== Data ==
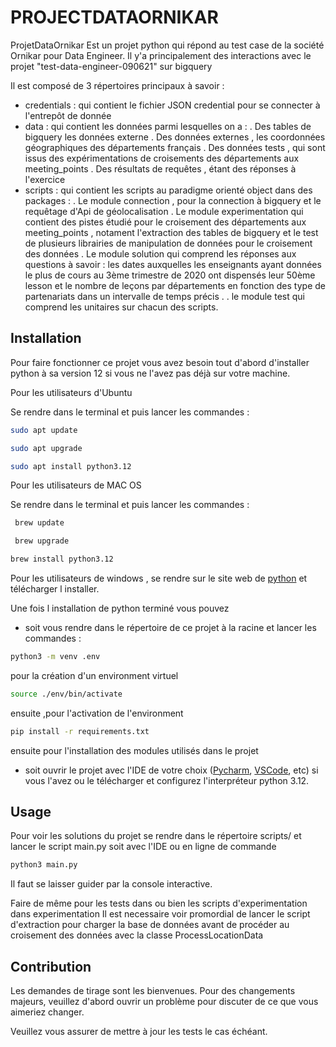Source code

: # PROJECTDATAORNIKAR

ProjetDataOrnikar Est un projet python qui répond au test case de la société Ornikar pour Data Engineer. Il y'a principalement des interactions avec le projet "test-data-engineer-090621" sur bigquery 

Il est composé de 3 répertoires principaux à savoir :
- credentials : qui contient le fichier JSON credential pour se connecter à l'entrepôt de donnée
- data : qui contient les données parmi lesquelles on a :
  . Des tables de bigquery les données externe
  . Des données externes , les coordonnées géographiques des départements français
  . Des données tests , qui sont issus des expérimentations de croisements des départements aux meeting_points
  . Des résultats de requêtes , étant des réponses à l'exercice
- scripts : qui contient les scripts au paradigme orienté object dans des packages :
   . Le module connection , pour la connection à bigquery et le requêtage d'Api de géolocalisation
   . Le module experimentation qui contient des pistes étudié pour le croisement des départements aux meeting_points , notament l'extraction des tables de bigquery et le test de plusieurs librairies de manipulation de données pour le croisement des données
   . Le module solution qui comprend les réponses aux questions à savoir  : les dates auxquelles les enseignants ayant données le plus de cours au 3ème trimestre de 2020 ont dispensés leur 50ème lesson et le nombre de leçons par départements en fonction des type de partenariats dans un intervalle de temps précis .
   . le module test qui comprend les unitaires sur chacun des scripts.


## Installation

Pour faire fonctionner ce projet vous avez besoin tout d'abord d'installer python à sa version 12 si vous ne l'avez pas déjà sur votre machine.



Pour les utilisateurs d'Ubuntu

Se rendre dans le terminal et puis lancer les commandes :

```bash
sudo apt update
```

```bash
sudo apt upgrade
```

```bash
sudo apt install python3.12
```
 
Pour les utilisateurs de MAC OS

Se rendre dans le terminal et puis lancer les commandes :

```bash
 brew update
```

```bash
 brew upgrade
```

```bash
brew install python3.12
```
Pour les utilisateurs de windows , se rendre sur le site web de [python](https://www.python.org/downloads/release/python-3120/) et télécharger l installer.

Une fois l installation de python terminé vous pouvez 
- soit vous rendre dans le répertoire de ce projet à la racine et lancer les commandes :
```bash
python3 -m venv .env
```
pour la création d'un environment virtuel

```bash
source ./env/bin/activate
```
ensuite ,pour l'activation de l'environment

```bash
pip install -r requirements.txt
```
ensuite pour l'installation des modules utilisés dans le projet

- soit ouvrir le projet avec l'IDE de votre choix ([Pycharm](https://www.jetbrains.com/pycharm/), [VSCode](https://code.visualstudio.com/), etc) si vous l'avez ou le télécharger et configurez l'interpréteur python 3.12.

## Usage
Pour voir les solutions du projet se rendre dans le répertoire scripts/ et lancer le script main.py soit avec l'IDE ou en ligne de commande

```bash
python3 main.py
```
Il faut se laisser guider par la console interactive.

Faire de même pour les tests dans ou bien les scripts d'experimentation dans experimentation
Il est necessaire voir promordial de lancer le script d'extraction pour charger la base de données avant de procéder au croisement des données avec la classe ProcessLocationData


## Contribution

Les demandes de tirage sont les bienvenues. Pour des changements majeurs, veuillez d'abord ouvrir un problème
pour discuter de ce que vous aimeriez changer.

Veuillez vous assurer de mettre à jour les tests le cas échéant.


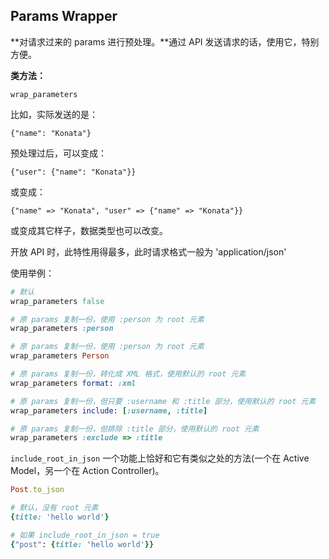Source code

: ## Params Wrapper

**对请求过来的 params 进行预处理。**通过 API 发送请求的话，使用它，特别方便。

**类方法：**

```
wrap_parameters
```

比如，实际发送的是：

```
{"name": "Konata"}
```

预处理过后，可以变成：

```
{"user": {"name": "Konata"}}
```

或变成：

```
{"name" => "Konata", "user" => {"name" => "Konata"}}
```

或变成其它样子，数据类型也可以改变。

开放 API 时，此特性用得最多，此时请求格式一般为 'application/json'

使用举例：

```ruby
# 默认
wrap_parameters false

# 原 params 复制一份，使用 :person 为 root 元素
wrap_parameters :person

# 原 params 复制一份，使用 :person 为 root 元素
wrap_parameters Person

# 原 params 复制一份，转化成 XML 格式，使用默认的 root 元素
wrap_parameters format: :xml

# 原 params 复制一份，但只要 :username 和 :title 部分，使用默认的 root 元素
wrap_parameters include: [:username, :title]

# 原 params 复制一份，但排除 :title 部分，使用默认的 root 元素
wrap_parameters :exclude => :title
```

`include_root_in_json` 一个功能上恰好和它有类似之处的方法(一个在 Active Model，另一个在 Action Controller)。

```ruby
Post.to_json

# 默认，没有 root 元素
{title: 'hello world'}

# 如果 include_root_in_json = true
{"post": {title: 'hello world'}}
```
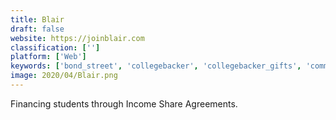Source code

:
 ```yaml
---
title: Blair
draft: false 
website: https://joinblair.com
classification: ['']
platform: ['Web']
keywords: ['bond_street', 'collegebacker', 'collegebacker_gifts', 'commonbond', 'freeforstudents', 'funderhunt', 'lambda_school', 'lendingcrowd', 'lendinghome', 'moneylion', 'payumoney', 'richie_lending', 'upstart', 'wefinance']
image: 2020/04/Blair.png
---
```

Financing students through Income Share Agreements.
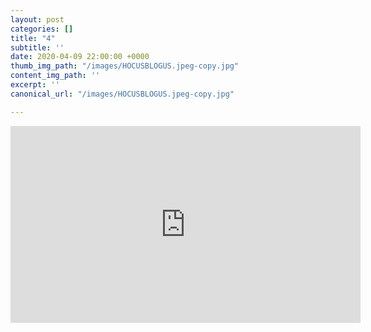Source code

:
 ```yaml
---
layout: post
categories: []
title: "4"
subtitle: ''
date: 2020-04-09 22:00:00 +0000
thumb_img_path: "/images/HOCUSBLOGUS.jpeg-copy.jpg"
content_img_path: ''
excerpt: ''
canonical_url: "/images/HOCUSBLOGUS.jpeg-copy.jpg"

---
```

<iframe width="560" height="315" src="https://www.youtube.com/embed/qbt1TEuIFiI" frameborder="0" allow="accelerometer; autoplay; encrypted-media; gyroscope; picture-in-picture" allowfullscreen></iframe>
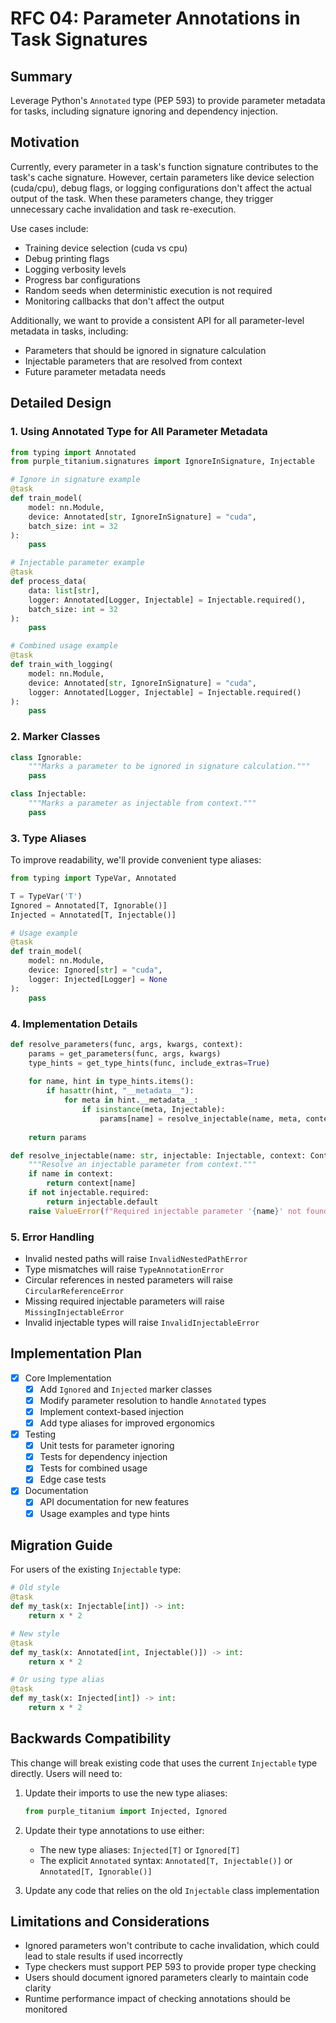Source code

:# RFC 04: Parameter Annotations in Task Signatures

## Summary
Leverage Python's `Annotated` type (PEP 593) to provide parameter metadata for tasks, including signature ignoring and dependency injection.

## Motivation
Currently, every parameter in a task's function signature contributes to the task's cache signature. However, certain parameters like device selection (cuda/cpu), debug flags, or logging configurations don't affect the actual output of the task. When these parameters change, they trigger unnecessary cache invalidation and task re-execution.

Use cases include:
- Training device selection (cuda vs cpu)
- Debug printing flags
- Logging verbosity levels
- Progress bar configurations
- Random seeds when deterministic execution is not required
- Monitoring callbacks that don't affect the output

Additionally, we want to provide a consistent API for all parameter-level metadata in tasks, including:
- Parameters that should be ignored in signature calculation
- Injectable parameters that are resolved from context
- Future parameter metadata needs

## Detailed Design

### 1. Using Annotated Type for All Parameter Metadata

```python
from typing import Annotated
from purple_titanium.signatures import IgnoreInSignature, Injectable

# Ignore in signature example
@task
def train_model(
    model: nn.Module,
    device: Annotated[str, IgnoreInSignature] = "cuda",
    batch_size: int = 32
):
    pass

# Injectable parameter example
@task
def process_data(
    data: list[str],
    logger: Annotated[Logger, Injectable] = Injectable.required(),
    batch_size: int = 32
):
    pass

# Combined usage example
@task
def train_with_logging(
    model: nn.Module,
    device: Annotated[str, IgnoreInSignature] = "cuda",
    logger: Annotated[Logger, Injectable] = Injectable.required()
):
    pass
```

### 2. Marker Classes

```python
class Ignorable:
    """Marks a parameter to be ignored in signature calculation."""
    pass

class Injectable:
    """Marks a parameter as injectable from context."""
    pass
```

### 3. Type Aliases
To improve readability, we'll provide convenient type aliases:

```python
from typing import TypeVar, Annotated

T = TypeVar('T')
Ignored = Annotated[T, Ignorable()]
Injected = Annotated[T, Injectable()]

# Usage example
@task
def train_model(
    model: nn.Module,
    device: Ignored[str] = "cuda",
    logger: Injected[Logger] = None
):
    pass
```

### 4. Implementation Details

```python
def resolve_parameters(func, args, kwargs, context):
    params = get_parameters(func, args, kwargs)
    type_hints = get_type_hints(func, include_extras=True)
    
    for name, hint in type_hints.items():
        if hasattr(hint, "__metadata__"):
            for meta in hint.__metadata__:
                if isinstance(meta, Injectable):
                    params[name] = resolve_injectable(name, meta, context)
    
    return params

def resolve_injectable(name: str, injectable: Injectable, context: Context) -> Any:
    """Resolve an injectable parameter from context."""
    if name in context:
        return context[name]
    if not injectable.required:
        return injectable.default
    raise ValueError(f"Required injectable parameter '{name}' not found in context")
```

### 5. Error Handling
- Invalid nested paths will raise `InvalidNestedPathError`
- Type mismatches will raise `TypeAnnotationError`
- Circular references in nested parameters will raise `CircularReferenceError`
- Missing required injectable parameters will raise `MissingInjectableError`
- Invalid injectable types will raise `InvalidInjectableError`

## Implementation Plan

- [X] Core Implementation
  - [X] Add `Ignored` and `Injected` marker classes
  - [X] Modify parameter resolution to handle `Annotated` types
  - [X] Implement context-based injection
  - [X] Add type aliases for improved ergonomics

- [X] Testing
  - [X] Unit tests for parameter ignoring
  - [X] Tests for dependency injection
  - [X] Tests for combined usage
  - [X] Edge case tests

- [X] Documentation
  - [X] API documentation for new features
  - [X] Usage examples and type hints

## Migration Guide
For users of the existing `Injectable` type:

```python
# Old style
@task
def my_task(x: Injectable[int]) -> int:
    return x * 2

# New style
@task
def my_task(x: Annotated[int, Injectable()]) -> int:
    return x * 2

# Or using type alias
@task
def my_task(x: Injected[int]) -> int:
    return x * 2
```

## Backwards Compatibility
This change will break existing code that uses the current `Injectable` type directly. Users will need to:

1. Update their imports to use the new type aliases:
   ```python
   from purple_titanium import Injected, Ignored
   ```

2. Update their type annotations to use either:
   - The new type aliases: `Injected[T]` or `Ignored[T]`
   - The explicit `Annotated` syntax: `Annotated[T, Injectable()]` or `Annotated[T, Ignorable()]`

3. Update any code that relies on the old `Injectable` class implementation

## Limitations and Considerations
- Ignored parameters won't contribute to cache invalidation, which could lead to stale results if used incorrectly
- Type checkers must support PEP 593 to provide proper type checking
- Users should document ignored parameters clearly to maintain code clarity
- Runtime performance impact of checking annotations should be monitored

== Work instructions ==
In the listing above, find the lines holding the word "vous" and copy them.

== Response to the exercise ==
Pour faire fonctionner ce projet vous avez besoin tout d'abord d'installer python à sa version 12 si vous ne l'avez pas déjà sur votre machine.
Une fois l installation de python terminé vous pouvez 
- soit vous rendre dans le répertoire de ce projet à la racine et lancer les commandes :
- soit ouvrir le projet avec l'IDE de votre choix ([Pycharm](https://www.jetbrains.com/pycharm/), [VSCode](https://code.visualstudio.com/), etc) si vous l'avez ou le télécharger et configurez l'interpréteur python 3.12.
pour discuter de ce que vous aimeriez changer.
Veuillez vous assurer de mettre à jour les tests le cas échéant.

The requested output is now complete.